Re: [PATCH] KVM: x86: synthesize TSA CPUID bits via SCATTERED_F()

From: Jim Mattson

Date: Mon Feb 09 2026 - 00:49:11 EST


On Sun, Feb 8, 2026 at 1:14 PM Borislav Petkov <bp@xxxxxxxxx> wrote:
>
> On Sun, Feb 08, 2026 at 12:50:18PM -0800, Jim Mattson wrote:
> > > /*
> > > * Synthesized Feature - For features that are synthesized into boot_cpu_data,
> > > * i.e. may not be present in the raw CPUID, but can still be advertised to
> > > * userspace. Primarily used for mitigation related feature flags.
> > > ^^^^^^^^^^^^^^^^^^^^^^^^^^^^^^^^^^^^^^
> > > */
> > > #define SYNTHESIZED_F(name)
> > >
> > > > + SCATTERED_F(TSA_SQ_NO),
> > > > + SCATTERED_F(TSA_L1_NO),
> > >
> > > And scattered are of the same type.
> > >
> > > Sean, what's the subtle difference here?
> >
> > SYNTHESIZED_F() sets the bit unconditionally. SCATTERED_F() propagates
> > the bit (if set) from the host's cpufeature flags.
>
> Yah, and I was hinting at the scarce documentation.
>
> SYNTHESIZED_F() is "Primarily used for mitigation related feature flags."
> SCATTERED_F() is "For features that are scattered by cpufeatures.h."
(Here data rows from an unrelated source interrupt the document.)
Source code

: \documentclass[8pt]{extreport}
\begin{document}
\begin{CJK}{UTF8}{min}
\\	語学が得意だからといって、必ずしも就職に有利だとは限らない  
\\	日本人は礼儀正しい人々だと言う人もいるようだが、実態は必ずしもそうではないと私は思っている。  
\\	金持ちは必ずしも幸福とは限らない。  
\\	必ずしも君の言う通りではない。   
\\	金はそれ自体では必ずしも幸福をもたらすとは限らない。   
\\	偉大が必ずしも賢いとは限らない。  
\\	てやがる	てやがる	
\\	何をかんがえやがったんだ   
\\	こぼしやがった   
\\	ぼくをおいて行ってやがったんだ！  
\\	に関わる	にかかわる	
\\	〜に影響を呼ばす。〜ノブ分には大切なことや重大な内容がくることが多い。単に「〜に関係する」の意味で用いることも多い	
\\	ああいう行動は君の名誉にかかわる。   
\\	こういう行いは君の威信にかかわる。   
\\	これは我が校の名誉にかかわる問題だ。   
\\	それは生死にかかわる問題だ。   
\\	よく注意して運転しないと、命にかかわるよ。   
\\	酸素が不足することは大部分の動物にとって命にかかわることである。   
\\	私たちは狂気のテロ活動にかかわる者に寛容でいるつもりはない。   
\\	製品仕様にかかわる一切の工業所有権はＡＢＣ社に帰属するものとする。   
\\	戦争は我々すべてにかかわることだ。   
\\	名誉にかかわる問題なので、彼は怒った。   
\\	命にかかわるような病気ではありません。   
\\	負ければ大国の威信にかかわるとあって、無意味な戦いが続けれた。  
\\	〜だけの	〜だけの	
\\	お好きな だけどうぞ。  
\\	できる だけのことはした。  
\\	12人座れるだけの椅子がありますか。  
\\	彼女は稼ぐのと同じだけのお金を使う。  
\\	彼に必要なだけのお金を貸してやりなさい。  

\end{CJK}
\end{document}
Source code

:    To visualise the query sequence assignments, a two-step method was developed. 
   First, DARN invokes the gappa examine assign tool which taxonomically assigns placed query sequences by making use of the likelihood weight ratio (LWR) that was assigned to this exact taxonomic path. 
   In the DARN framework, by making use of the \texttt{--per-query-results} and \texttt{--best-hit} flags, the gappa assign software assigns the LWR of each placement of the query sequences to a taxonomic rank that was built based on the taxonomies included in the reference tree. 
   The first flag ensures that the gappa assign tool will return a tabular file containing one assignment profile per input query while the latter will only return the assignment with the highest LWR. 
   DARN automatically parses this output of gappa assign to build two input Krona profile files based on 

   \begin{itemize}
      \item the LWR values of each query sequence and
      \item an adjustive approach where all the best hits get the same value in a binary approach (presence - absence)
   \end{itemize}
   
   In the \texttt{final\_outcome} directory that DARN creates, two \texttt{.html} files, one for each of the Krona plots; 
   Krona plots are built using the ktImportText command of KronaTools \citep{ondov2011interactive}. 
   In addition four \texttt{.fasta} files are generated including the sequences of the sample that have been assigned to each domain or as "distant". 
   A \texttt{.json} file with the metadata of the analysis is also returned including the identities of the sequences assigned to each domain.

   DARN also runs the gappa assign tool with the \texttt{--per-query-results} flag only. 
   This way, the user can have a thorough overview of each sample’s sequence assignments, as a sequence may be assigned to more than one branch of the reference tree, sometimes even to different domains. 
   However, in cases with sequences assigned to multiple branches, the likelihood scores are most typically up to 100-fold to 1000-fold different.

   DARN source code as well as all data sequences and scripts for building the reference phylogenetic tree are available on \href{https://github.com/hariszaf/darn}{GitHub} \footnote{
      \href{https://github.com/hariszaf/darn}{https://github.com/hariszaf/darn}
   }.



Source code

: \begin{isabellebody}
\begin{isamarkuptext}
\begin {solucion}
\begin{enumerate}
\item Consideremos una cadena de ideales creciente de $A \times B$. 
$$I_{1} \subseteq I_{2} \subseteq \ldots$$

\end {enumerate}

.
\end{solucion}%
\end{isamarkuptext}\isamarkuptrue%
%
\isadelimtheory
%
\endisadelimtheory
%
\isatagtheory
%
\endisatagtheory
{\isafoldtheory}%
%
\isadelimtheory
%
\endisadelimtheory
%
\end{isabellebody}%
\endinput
Ugh. I have to rescind my Reviewed-by. IIUC, SCATTERED_F() implies a
logical and with hardware CPUID, which means that the current proposal
will never set the ITS_NO bits.

I clearly don't have any idea how the new infrastructure works, and
there's too much CPP nonsense for me to care. I'll just defer to Sean.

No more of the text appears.